No mais é isso, Carlos Magno fez muitas coisas boas, mas também fez coisas
ruins apesar de não ser um demônio na Terra, e bem melhor do que qualquer
coisa que veio depois da formação dos Estados Nacionais.

Com a morte de Carlos Magno em 814, assume seu filho Luís, o


Piedoso, que foi um rei bom, que restaurou mosteiros e igrejas. No entanto, a
partir de 830 estoura uma guerra civil entre seus filhos para ver quem iria
assumir o trono.
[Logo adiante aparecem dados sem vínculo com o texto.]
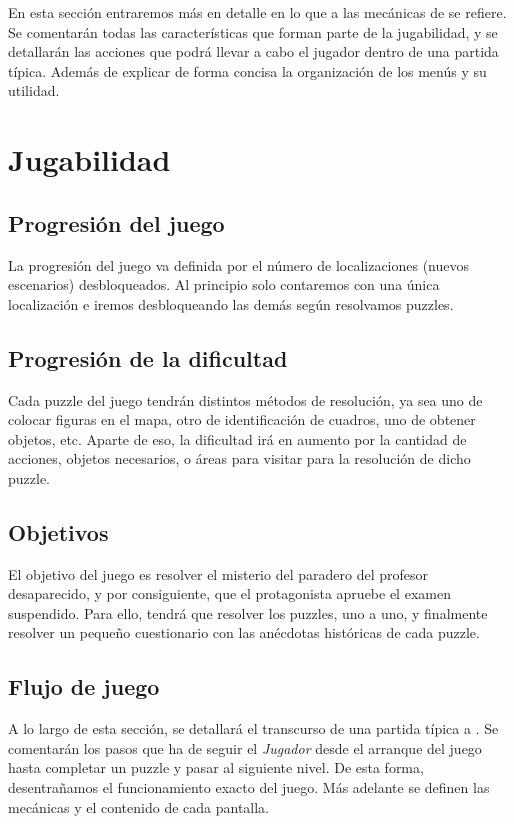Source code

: En esta sección entraremos más en detalle en lo que a las mecánicas de \nombrejuego se refiere. Se comentarán todas las características que forman parte de la jugabilidad, y se detallarán las acciones que podrá llevar a cabo el jugador dentro de una partida típica. Además de explicar de forma concisa la organización de los menús y su utilidad.

    \section{Jugabilidad}
        \subsection{Progresión del juego}
        La progresión del juego va definida por el número de localizaciones (nuevos escenarios) desbloqueados. Al principio solo contaremos con una única localización e iremos desbloqueando las demás según resolvamos puzzles.
        
        \subsection{Progresión de la dificultad}%
        Cada puzzle del juego tendrán distintos métodos de resolución, ya sea uno de colocar figuras en el mapa, otro de identificación de cuadros, uno de obtener objetos, etc. Aparte de eso, la dificultad irá en aumento por la cantidad de acciones, objetos necesarios, o áreas para visitar para la resolución de dicho puzzle.
        
        \subsection{Objetivos}
        El objetivo del juego es resolver el misterio del paradero del profesor desaparecido, y por consiguiente, que el protagonista apruebe el examen suspendido. Para ello, tendrá que resolver los puzzles, uno a uno, y finalmente resolver un pequeño cuestionario con las anécdotas históricas de cada puzzle.
        
        \subsection{Flujo de juego}%
        A lo largo de esta sección, se detallará el transcurso de una partida típica a \nombrejuego. Se comentarán los pasos que ha de seguir el \emph{Jugador} desde el arranque del juego hasta completar un puzzle y pasar al siguiente nivel. De esta forma, desentrañamos el funcionamiento exacto del juego. Más adelante se definen las mecánicas y el contenido de cada pantalla.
Após uma série de intrigas políticas e briga entre seus filhos, é
assinado em 843 o Tratado de Verdun, que divide o Império em três: a Frância
Ocidental, que ficou com Carlos o Calvo, e que disputava a Aquitânia com
Pepino II; a Lotaríngia, a parte central que ficava com Lotário I; e a Frância
Oriental, que ficava com Luís, o Germânico.
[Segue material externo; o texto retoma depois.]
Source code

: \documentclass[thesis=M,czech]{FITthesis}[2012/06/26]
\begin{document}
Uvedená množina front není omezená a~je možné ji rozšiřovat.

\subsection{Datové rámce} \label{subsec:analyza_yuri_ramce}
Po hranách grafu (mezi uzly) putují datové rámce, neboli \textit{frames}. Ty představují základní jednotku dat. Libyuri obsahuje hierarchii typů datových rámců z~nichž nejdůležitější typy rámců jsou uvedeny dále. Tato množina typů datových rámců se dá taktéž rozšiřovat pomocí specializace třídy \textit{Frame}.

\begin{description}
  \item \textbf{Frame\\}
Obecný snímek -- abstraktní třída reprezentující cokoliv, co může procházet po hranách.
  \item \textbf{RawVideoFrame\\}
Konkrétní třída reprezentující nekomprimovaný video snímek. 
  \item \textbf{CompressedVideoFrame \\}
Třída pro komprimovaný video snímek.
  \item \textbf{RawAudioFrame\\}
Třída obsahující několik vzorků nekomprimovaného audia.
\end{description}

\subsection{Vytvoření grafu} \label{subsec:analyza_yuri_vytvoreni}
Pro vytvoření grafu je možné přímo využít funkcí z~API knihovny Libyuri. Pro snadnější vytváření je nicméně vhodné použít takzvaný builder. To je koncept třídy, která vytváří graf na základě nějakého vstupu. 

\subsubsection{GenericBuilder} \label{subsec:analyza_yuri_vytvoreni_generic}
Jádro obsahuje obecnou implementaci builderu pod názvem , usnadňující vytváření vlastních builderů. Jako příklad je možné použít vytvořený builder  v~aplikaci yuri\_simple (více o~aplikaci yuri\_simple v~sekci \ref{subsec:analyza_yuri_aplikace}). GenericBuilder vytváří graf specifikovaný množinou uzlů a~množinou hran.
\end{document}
Após vários ataques e saques dos vikings e dos magiares no século IX e


X, o reino franco vai se fragmentar cada vez mais até atingir seu ápice com a
dinastia Capetingia a partir de 987. A Frância Ocidental vai se fragmentar em
vários reinos menores, ou seja, o feudalismo clássico. A Lotaríngia vai deixar
de existir e vai se fundir com a Frância Oriental para formar o Sacro Império
Romano Germânico, que é um confederação de centenas de pequenos
ducados, condados, bispados, arcebispados, principados, cidades livres, que
durará até 1806.
A Segunda Onda de Invasões
A ameaça Viking (793-1000)
Os vikings eram o povo que vinha da região da Escandinávia, mais
especificamente Noruega, Suécia e Dinamarca. A maioria deles eram
dinamarqueses, e iam de barco através de rios e mares, saqueando qualquer
lugar que encontrassem fora de seu mundo. A primeira invasão deles ocorreu
em 793 quando eles chegarem na ilha de Lindisfarne na Nortúmbria, e fizeram
um massacre, saqueando o mosteiro, matando ou escravizando muitos de
seus monges. Um ano depois, Jarrow, o mosteiro onde Bede escreveu, foi
atacado; em 795 Iona; e em 804 o convento na Lyminge Kent foi concedido
refúgio dentro das muralhas de Canterbury.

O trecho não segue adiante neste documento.